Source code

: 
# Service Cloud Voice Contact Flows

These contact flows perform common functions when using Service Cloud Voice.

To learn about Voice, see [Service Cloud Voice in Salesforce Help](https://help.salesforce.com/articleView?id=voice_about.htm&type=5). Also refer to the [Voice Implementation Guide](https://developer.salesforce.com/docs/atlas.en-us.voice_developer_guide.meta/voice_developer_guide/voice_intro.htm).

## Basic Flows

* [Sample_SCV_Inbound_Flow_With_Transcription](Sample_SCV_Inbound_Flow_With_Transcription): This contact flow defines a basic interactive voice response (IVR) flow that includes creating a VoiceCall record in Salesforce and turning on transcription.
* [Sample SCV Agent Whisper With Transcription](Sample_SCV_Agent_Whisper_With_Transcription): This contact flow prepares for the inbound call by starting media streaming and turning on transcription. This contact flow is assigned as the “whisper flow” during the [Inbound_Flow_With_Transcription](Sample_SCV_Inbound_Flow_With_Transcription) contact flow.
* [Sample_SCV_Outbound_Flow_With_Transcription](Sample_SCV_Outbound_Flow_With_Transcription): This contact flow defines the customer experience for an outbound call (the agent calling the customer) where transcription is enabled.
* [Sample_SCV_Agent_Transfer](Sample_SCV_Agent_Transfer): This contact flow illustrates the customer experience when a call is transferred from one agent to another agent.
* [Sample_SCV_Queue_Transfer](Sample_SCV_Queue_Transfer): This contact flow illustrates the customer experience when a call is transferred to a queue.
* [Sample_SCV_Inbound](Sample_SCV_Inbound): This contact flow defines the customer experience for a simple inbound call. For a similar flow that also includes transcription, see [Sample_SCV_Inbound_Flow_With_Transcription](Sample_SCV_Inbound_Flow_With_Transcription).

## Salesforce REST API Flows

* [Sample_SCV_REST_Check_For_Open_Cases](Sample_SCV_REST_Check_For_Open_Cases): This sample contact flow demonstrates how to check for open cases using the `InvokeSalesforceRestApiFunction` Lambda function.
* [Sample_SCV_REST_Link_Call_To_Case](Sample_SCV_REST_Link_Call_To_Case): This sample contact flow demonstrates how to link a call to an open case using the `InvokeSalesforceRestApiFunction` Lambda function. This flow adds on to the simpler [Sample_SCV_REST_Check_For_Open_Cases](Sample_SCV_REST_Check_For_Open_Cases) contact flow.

----------

- [WHAT THE EXERCISE ASKS]
Quote the listing above from its first line to the line with "## Basic Flows", inclusive, and add nothing.

- [OUTPUT BELOW]
Source code

: 
# Service Cloud Voice Contact Flows

These contact flows perform common functions when using Service Cloud Voice.

To learn about Voice, see [Service Cloud Voice in Salesforce Help](https://help.salesforce.com/articleView?id=voice_about.htm&type=5). Also refer to the [Voice Implementation Guide](https://developer.salesforce.com/docs/atlas.en-us.voice_developer_guide.meta/voice_developer_guide/voice_intro.htm).

## Basic Flows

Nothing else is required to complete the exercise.